__TASK TO COMPLETE__:
Set down every entry word for word. Omit the pictures.

::: DATA SUPPLIED :::

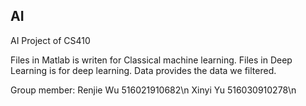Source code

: ## AI
AI Project of CS410

Files in Matlab is writen for Classical machine learning.
Files in Deep Learning is for deep learning.
Data provides the data we filtered.

Group member:
Renjie Wu 516021910682\n
Xinyi Yu 516030910278\n
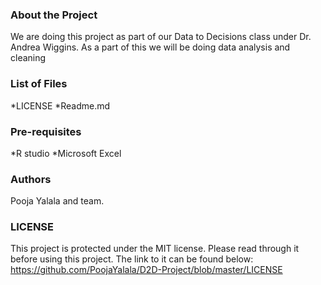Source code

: ### About the Project
We are doing this project as part of our Data to Decisions class under Dr. Andrea Wiggins. As a part of this we will be doing data analysis and cleaning

### List of Files
*LICENSE
*Readme.md

### Pre-requisites
*R studio
*Microsoft Excel

### Authors
Pooja Yalala and team.

### LICENSE
This project is protected under the MIT license. Please read through it before using this project.
The link to it can be found below:
https://github.com/PoojaYalala/D2D-Project/blob/master/LICENSE
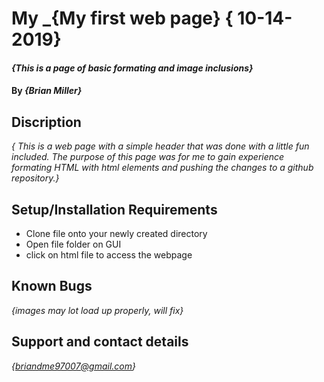 # My _{My first web page} { 10-14-2019}

#### _{This is a page of basic formating and image inclusions}_

####  By _**{Brian Miller}**_

## Discription

_{ This is a web page with a simple header that was done with a little fun included. The purpose of this page was for me to gain experience formating HTML with html elements and pushing the changes to a github repository.}_

## Setup/Installation Requirements

* Clone file onto your newly created directory
* Open file folder on GUI
* click on html file to access the webpage

## Known Bugs

_{images may lot load up properly, will fix}_

## Support and contact details

_{briandme97007@gmail.com}_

:::

__ANSWER SECTION__:
Source code

: ## AI
AI Project of CS410

Files in Matlab is writen for Classical machine learning.
Files in Deep Learning is for deep learning.
Data provides the data we filtered.

Group member:
Renjie Wu 516021910682\n
Xinyi Yu 516030910278\n
Source code

: ### About the Project
We are doing this project as part of our Data to Decisions class under Dr. Andrea Wiggins. As a part of this we will be doing data analysis and cleaning

### List of Files
*LICENSE
*Readme.md

### Pre-requisites
*R studio
*Microsoft Excel

### Authors
Pooja Yalala and team.

### LICENSE
This project is protected under the MIT license. Please read through it before using this project.
The link to it can be found below:
https://github.com/PoojaYalala/D2D-Project/blob/master/LICENSE
 # My _{My first web page} { 10-14-2019}

#### _{This is a page of basic formating and image inclusions}_

####  By _**{Brian Miller}**_

## Discription

_{ This is a web page with a simple header that was done with a little fun included. The purpose of this page was for me to gain experience formating HTML with html elements and pushing the changes to a github repository.}_

## Setup/Installation Requirements

* Clone file onto your newly created directory
* Open file folder on GUI
* click on html file to access the webpage

## Known Bugs

_{images may lot load up properly, will fix}_

## Support and contact details

_{briandme97007@gmail.com}_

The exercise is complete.